When I first learned about IT security in Internet world, I was told to assume “that some hacker is already in DMZ” before I architect any security framework. It helped me tremendously, whenever I was involved in web-sites security projects or related discussions. I was also aware of direct hacks from the browser, if your application is not written with security in mind. I did not realize how fast this field of “browser hacks” have grown.

While reading a blog entry from John Conroy of CMSWire (How They Hack Your Website: Overview of Common Techniques), it was quite tempting to try some of the hacking options and see if your preferred sites breaks (I tried and could not break it, I am happy about it!). There were good points in the comments by Jason and others to round up the blog with overall perspective.

What jumped out to me from the blog was that how vulnerable web-sites have become that a simple slip can cause a much bigger problem (Harvard Site Hacked, Alleged Content Hits BitTorrent). Of course, with packaged application (as most ECM products are) it is difficult to achieve complete control of code and how it executes different components. So, one of the due diligence you own is asking the Vendors about their application’s design from security perspective that thwarts “browser hacks”. It could also occur when you lack a trained team, who should not only understand the basics of web-sites management, but also design application to be secured at all levels (not just protocol, code and configuration as well).

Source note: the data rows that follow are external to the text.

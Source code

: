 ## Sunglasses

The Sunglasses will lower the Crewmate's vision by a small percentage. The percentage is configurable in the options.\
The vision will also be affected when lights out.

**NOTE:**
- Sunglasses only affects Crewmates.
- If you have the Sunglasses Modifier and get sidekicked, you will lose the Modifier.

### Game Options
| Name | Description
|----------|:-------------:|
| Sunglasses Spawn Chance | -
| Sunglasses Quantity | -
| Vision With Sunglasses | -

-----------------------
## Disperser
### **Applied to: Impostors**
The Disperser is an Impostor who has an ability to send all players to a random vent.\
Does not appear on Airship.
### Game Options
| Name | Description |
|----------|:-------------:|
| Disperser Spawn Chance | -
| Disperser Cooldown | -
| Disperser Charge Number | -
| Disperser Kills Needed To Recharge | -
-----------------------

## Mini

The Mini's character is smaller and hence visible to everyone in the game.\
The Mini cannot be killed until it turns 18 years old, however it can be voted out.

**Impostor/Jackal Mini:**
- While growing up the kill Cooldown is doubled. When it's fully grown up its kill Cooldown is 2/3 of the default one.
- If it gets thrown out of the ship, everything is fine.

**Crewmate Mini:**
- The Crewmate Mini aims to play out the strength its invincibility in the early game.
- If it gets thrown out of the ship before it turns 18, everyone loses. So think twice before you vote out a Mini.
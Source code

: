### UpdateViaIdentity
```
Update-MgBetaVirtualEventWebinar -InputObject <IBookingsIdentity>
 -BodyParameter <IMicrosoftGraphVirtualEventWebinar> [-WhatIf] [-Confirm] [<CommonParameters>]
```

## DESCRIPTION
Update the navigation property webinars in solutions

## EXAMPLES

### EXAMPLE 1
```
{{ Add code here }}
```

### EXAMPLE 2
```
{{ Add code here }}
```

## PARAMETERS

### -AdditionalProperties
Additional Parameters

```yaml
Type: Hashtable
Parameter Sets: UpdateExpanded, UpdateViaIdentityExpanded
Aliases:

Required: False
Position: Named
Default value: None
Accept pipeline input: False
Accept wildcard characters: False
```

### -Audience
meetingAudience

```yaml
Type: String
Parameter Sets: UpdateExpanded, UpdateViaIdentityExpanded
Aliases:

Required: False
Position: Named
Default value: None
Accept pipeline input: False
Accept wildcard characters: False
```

In this world of highly interactive web applications, it is very easy to put lot of logic in browser to make interactions easy and closer to end-user, but this can open up new pathways to hack into your application, if you do not take appropriate steps to block it. Now, if I am participating in any security discussions, rather then mentioning my old advice “someone in the DMZ”, I say “someone has crossed DMZ and is trying to manipulate your application”.